→ WHAT YOU ARE ASKED TO DO: Within the data below, count the lines that include "sampling" and give only the count.

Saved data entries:
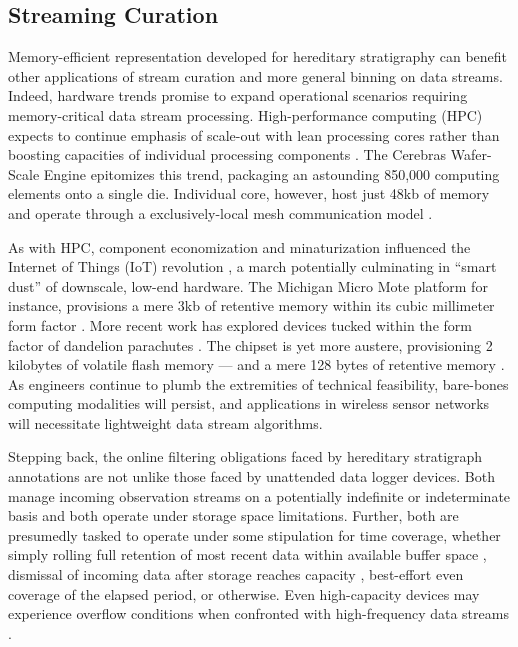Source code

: \subsection{Streaming Curation}

Memory-efficient representation developed for hereditary stratigraphy can benefit other applications of stream curation and more general binning on data streams.
Indeed, hardware trends promise to expand operational scenarios requiring memory-critical data stream processing.
High-performance computing (HPC) expects to continue emphasis of scale-out with lean processing cores rather than boosting capacities of individual processing components \citep{sutter2005free,morgenstern2021unparalleled}.
The Cerebras Wafer-Scale Engine epitomizes this trend, packaging an astounding 850,000 computing elements onto a single die.
Individual core, however, host just 48kb of memory and operate through a exclusively-local mesh communication model \citep{cerebras2021wafer,lauterbach2021path}.

As with HPC, component economization and minaturization influenced the Internet of Things (IoT) revolution \citep{rfc7228,ojo2018review}, a march potentially culminating in ``smart dust'' \citep{warneke2001smart} of downscale, low-end hardware.
The Michigan Micro Mote platform for instance, provisions a mere 3kb of retentive memory within its cubic millimeter form factor \citep{lee2012modular}.
More recent work has explored devices tucked within the form factor of dandelion parachutes \citep{iyer2022wind}.
The chipset is yet more austere, provisioning 2 kilobytes of volatile flash memory --- and a mere 128 bytes of retentive memory \citep{microchip2014atiny20}.
As engineers continue to plumb the extremities of technical feasibility, bare-bones computing modalities will persist, and applications in wireless sensor networks will necessitate lightweight data stream algorithms.

Stepping back, the online filtering obligations faced by hereditary stratigraph annotations are not unlike those faced by unattended data logger devices.
Both manage incoming observation streams on a potentially indefinite or indeterminate basis and both operate under storage space limitations.
Further, both are presumedly tasked to operate under some stipulation for time coverage, whether simply rolling full retention of most recent data within available buffer space \citep{fincham1995use}, dismissal of incoming data after storage reaches capacity \citep{saunders1989portable,mahzan2017design}, best-effort even coverage of the elapsed period, or otherwise.
Even high-capacity devices may experience overflow conditions when confronted with high-frequency data streams \citep{luharuka2003design}.

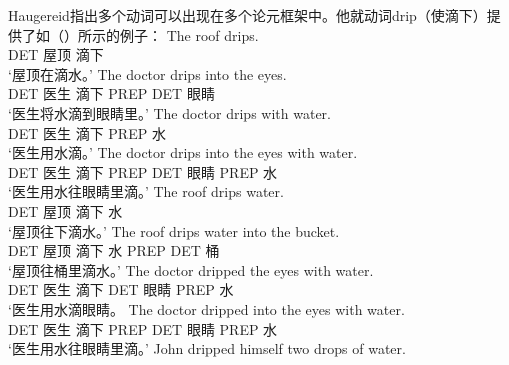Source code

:\begin{exe}
\begin{xlist}[iv.]
\begin{exe}
\begin{xlist}[iv.]
\noindent
Haugereid指出多个动词可以出现在多个论元框架中。他就动词drip（使滴下）提供了如（）所示的例子：
\eal
\settowidth{}
\ex
\gll The roof drips.                    \\
     DET 屋顶 滴下\\
\glt `屋顶在滴水。' 
\ex
\gll The doctor drips into the eyes.    \\
     DET 医生 滴下 PREP DET 眼睛\\
\glt `医生将水滴到眼睛里。' 
\ex
\gll The doctor drips with water.       \\
     DET 医生 滴下 PREP 水\\
\glt `医生用水滴。' 
\ex
\gll The doctor drips into the eyes with water. \\
     DET 医生 滴下 PREP DET 眼睛 PREP 水\\
\glt `医生用水往眼睛里滴。' 
\ex
\gll The roof drips water.                      \\
     DET 屋顶 滴下 水\\
\glt `屋顶往下滴水。' 
\ex
\gll The roof drips water into the bucket.      \\
     DET 屋顶 滴下 水 PREP DET 桶\\
\glt `屋顶往桶里滴水。' 
\ex
\gll The doctor dripped the eyes with water.    \\
     DET 医生 滴下 DET 眼睛 PREP 水\\
\glt `医生用水滴眼睛。
\ex
\gll The doctor dripped into the eyes with water. \\
     DET 医生 滴下 PREP DET 眼睛 PREP 水\\
\glt `医生用水往眼睛里滴。' 
\ex
\gll John dripped himself two drops of water.     \\

\end{xlist}
\end{exe}
\end{xlist}
\end{exe}
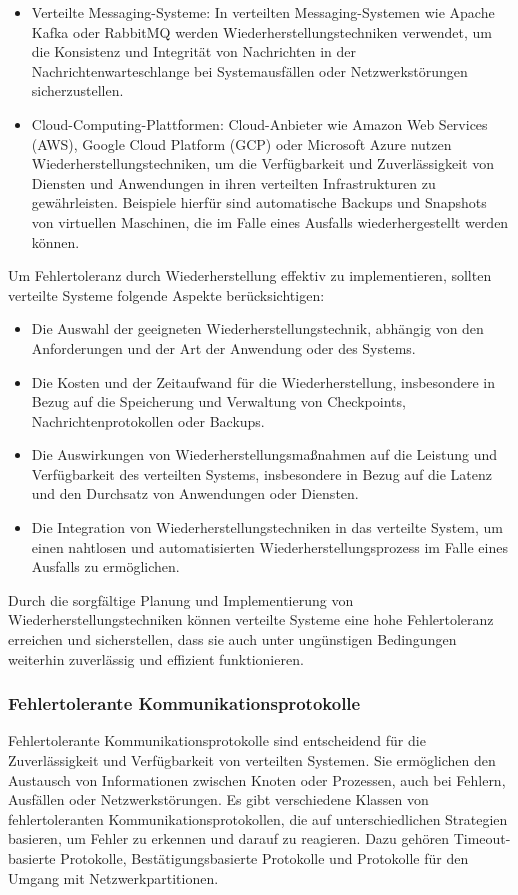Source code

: \documentclass[../vs-script-first-v01.tex]{subfiles}
\begin{document}
\begin{itemize}
\item Verteilte Messaging-Systeme: In verteilten Messaging-Systemen wie Apache Kafka oder RabbitMQ werden Wiederherstellungstechniken verwendet, um die Konsistenz und Integrität von Nachrichten in der Nachrichtenwarteschlange bei Systemausfällen oder Netzwerkstörungen sicherzustellen.
\item Cloud-Computing-Plattformen: Cloud-Anbieter wie Amazon Web Services (AWS), Google Cloud Platform (GCP) oder Microsoft Azure nutzen Wiederherstellungstechniken, um die Verfügbarkeit und Zuverlässigkeit von Diensten und Anwendungen in ihren verteilten Infrastrukturen zu gewährleisten. Beispiele hierfür sind automatische Backups und Snapshots von virtuellen Maschinen, die im Falle eines Ausfalls wiederhergestellt werden können.
\end{itemize}
Um Fehlertoleranz durch Wiederherstellung effektiv zu implementieren, sollten verteilte Systeme folgende Aspekte berücksichtigen:
\begin{itemize}
\item Die Auswahl der geeigneten Wiederherstellungstechnik, abhängig von den Anforderungen und der Art der Anwendung oder des Systems.
\item Die Kosten und der Zeitaufwand für die Wiederherstellung, insbesondere in Bezug auf die Speicherung und Verwaltung von Checkpoints, Nachrichtenprotokollen oder Backups.
\item Die Auswirkungen von Wiederherstellungsmaßnahmen auf die Leistung und Verfügbarkeit des verteilten Systems, insbesondere in Bezug auf die Latenz und den Durchsatz von Anwendungen oder Diensten.
\item Die Integration von Wiederherstellungstechniken in das verteilte System, um einen nahtlosen und automatisierten Wiederherstellungsprozess im Falle eines Ausfalls zu ermöglichen.
\end{itemize}
Durch die sorgfältige Planung und Implementierung von Wiederherstellungstechniken können verteilte Systeme eine hohe Fehlertoleranz erreichen und sicherstellen, dass sie auch unter ungünstigen Bedingungen weiterhin zuverlässig und effizient funktionieren.

\subsubsection{Fehlertolerante Kommunikationsprotokolle}

Fehlertolerante Kommunikationsprotokolle sind entscheidend für die Zuverlässigkeit und Verfügbarkeit von verteilten Systemen. Sie ermöglichen den Austausch von Informationen zwischen Knoten oder Prozessen, auch bei Fehlern, Ausfällen oder Netzwerkstörungen. Es gibt verschiedene Klassen von fehlertoleranten Kommunikationsprotokollen, die auf unterschiedlichen Strategien basieren, um Fehler zu erkennen und darauf zu reagieren. Dazu gehören Timeout-basierte Protokolle, Bestätigungsbasierte Protokolle und Protokolle für den Umgang mit Netzwerkpartitionen.
\end{document}
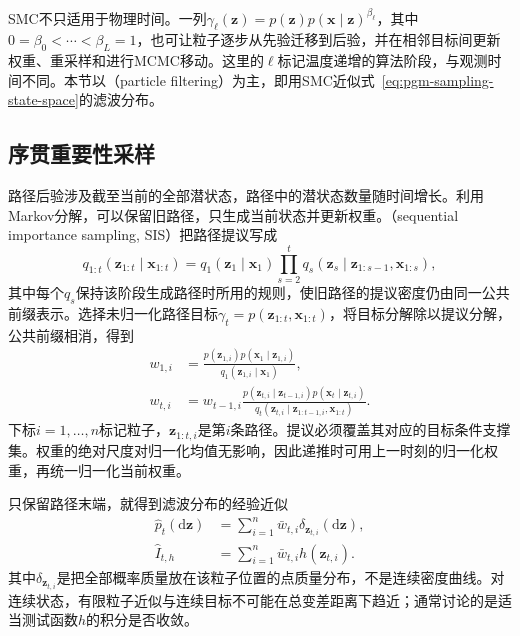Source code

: SMC不只适用于物理时间。一列$\gamma_\ell(\bm{z})=p(\bm{z})p(\bm{x}\mid\bm{z})^{\beta_\ell}$，其中$0=\beta_0<\cdots<\beta_L=1$，也可让粒子逐步从先验迁移到后验，并在相邻目标间更新权重、重采样和进行MCMC移动。这里的$\ell$标记温度递增的算法阶段，与观测时间不同。本节以（particle filtering）为主，即用SMC近似式~\eqref{eq:pgm-sampling-state-space}的滤波分布。

\subsection{序贯重要性采样}
\label{sec:pgm-sampling-sis}

路径后验涉及截至当前的全部潜状态，路径中的潜状态数量随时间增长。利用Markov分解，可以保留旧路径，只生成当前状态并更新权重。（sequential importance sampling, SIS）把路径提议写成
\[
  q_{1:t}(\bm{z}_{1:t}\mid\bm{x}_{1:t})
    =q_1(\bm{z}_1\mid\bm{x}_1)
      \prod_{s=2}^{t}
        q_s(\bm{z}_s\mid\bm{z}_{1:s-1},\bm{x}_{1:s}),
\]
其中每个$q_s$保持该阶段生成路径时所用的规则，使旧路径的提议密度仍由同一公共前缀表示。选择未归一化路径目标$\gamma_t=p(\bm{z}_{1:t},\bm{x}_{1:t})$，将目标分解除以提议分解，公共前缀相消，得到
\begin{equation}
  \begin{aligned}
    w_{1,i}&=
      \frac{p(\bm{z}_{1,i})p(\bm{x}_1\mid\bm{z}_{1,i})}
           {q_1(\bm{z}_{1,i}\mid\bm{x}_1)},\\
    w_{t,i}&=w_{t-1,i}
      \frac{p(\bm{z}_{t,i}\mid\bm{z}_{t-1,i})
            p(\bm{x}_t\mid\bm{z}_{t,i})}
           {q_t(\bm{z}_{t,i}\mid\bm{z}_{1:t-1,i},\bm{x}_{1:t})}.
  \end{aligned}
  \label{eq:pgm-sampling-sis-weight}
\end{equation}
下标$i=1,\ldots,n$标记粒子，$\bm{z}_{1:t,i}$是第$i$条路径。提议必须覆盖其对应的目标条件支撑集。权重的绝对尺度对归一化均值无影响，因此递推时可用上一时刻的归一化权重，再统一归一化当前权重。

只保留路径末端，就得到滤波分布的经验近似
\begin{equation}
  \begin{aligned}
    \widehat p_t(\mathrm{d}\bm{z})
      &=\sum_{i=1}^{n}\bar w_{t,i}\delta_{\bm{z}_{t,i}}(\mathrm{d}\bm{z}),\\
    \widehat I_{t,h}&=\sum_{i=1}^{n}\bar w_{t,i}h(\bm{z}_{t,i}).
  \end{aligned}
  \label{eq:pgm-sampling-particle-measure}
\end{equation}
其中$\delta_{\bm{z}_{t,i}}$是把全部概率质量放在该粒子位置的点质量分布，不是连续密度曲线。对连续状态，有限粒子近似与连续目标不可能在总变差距离下趋近；通常讨论的是适当测试函数$h$的积分是否收敛。


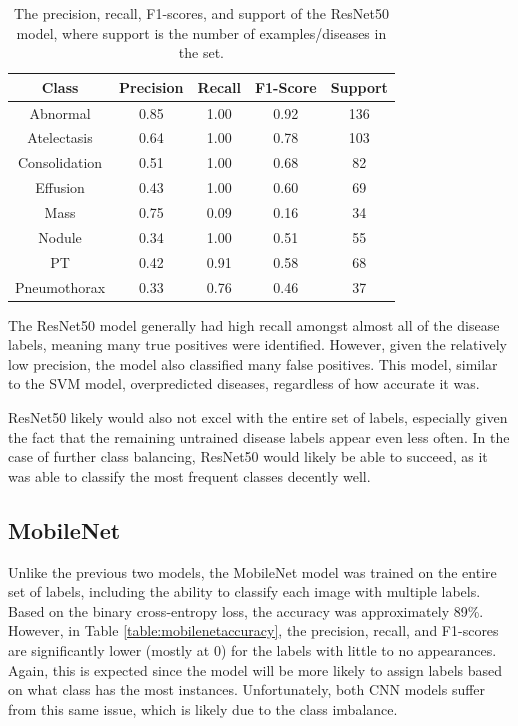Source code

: \documentclass{article}
\theoremstyle{plain}
\theoremstyle{definition}
\theoremstyle{remark}
\begin{document}
\begin{table}[!h]
    \centering
    \begin{tabular}{ c  c  c  c  c }
        \hline
        \textbf{Class} & \textbf{Precision} & \textbf{Recall} & \textbf{F1-Score} & \textbf{Support}\\
        \hline
        Abnormal & 0.85 & 1.00 & 0.92 & 136 \\
        Atelectasis & 0.64 & 1.00 & 0.78 & 103 \\
        Consolidation & 0.51 & 1.00 & 0.68 & 82 \\
        Effusion & 0.43 & 1.00 & 0.60 & 69 \\
        Mass & 0.75 & 0.09 & 0.16 & 34 \\
        Nodule & 0.34 & 1.00 & 0.51 & 55 \\
        PT & 0.42 & 0.91 & 0.58 & 68 \\
        Pneumothorax & 0.33 & 0.76 & 0.46 & 37 \\
        \hline
    \end{tabular}
    \caption{The precision, recall, F1-scores, and support of the ResNet50 model, where support is
    the number of examples/diseases in the set.}
    \label{table:resnet50accuracy}
\end{table}

The ResNet50 model generally had high recall amongst almost all of the disease labels, meaning many
true positives were identified. However, given the relatively low precision, the model also
classified many false positives. This model, similar to the SVM model, overpredicted diseases,
regardless of how accurate it was.

ResNet50 likely would also not excel with the entire set of labels, especially given the fact
that the remaining untrained disease labels appear even less often. In the case of further class
balancing, ResNet50 would likely be able to succeed, as it was able to classify the most frequent
classes decently well.

\subsection{MobileNet}
\label{section:resultmobilenet}
Unlike the previous two models, the MobileNet model was trained on the entire set of labels,
including the ability to classify each image with multiple labels. Based on the binary cross-entropy
loss, the accuracy was approximately 89\%. However, in Table \ref{table:mobilenetaccuracy}, the
precision, recall, and F1-scores are significantly lower (mostly at 0) for the labels with little
to no appearances. Again, this is expected since the model will be more likely to assign labels
based on what class has the most instances. Unfortunately, both CNN models suffer from this same
issue, which is likely due to the class imbalance. 
\end{document}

→ YOUR RESPONSE: 5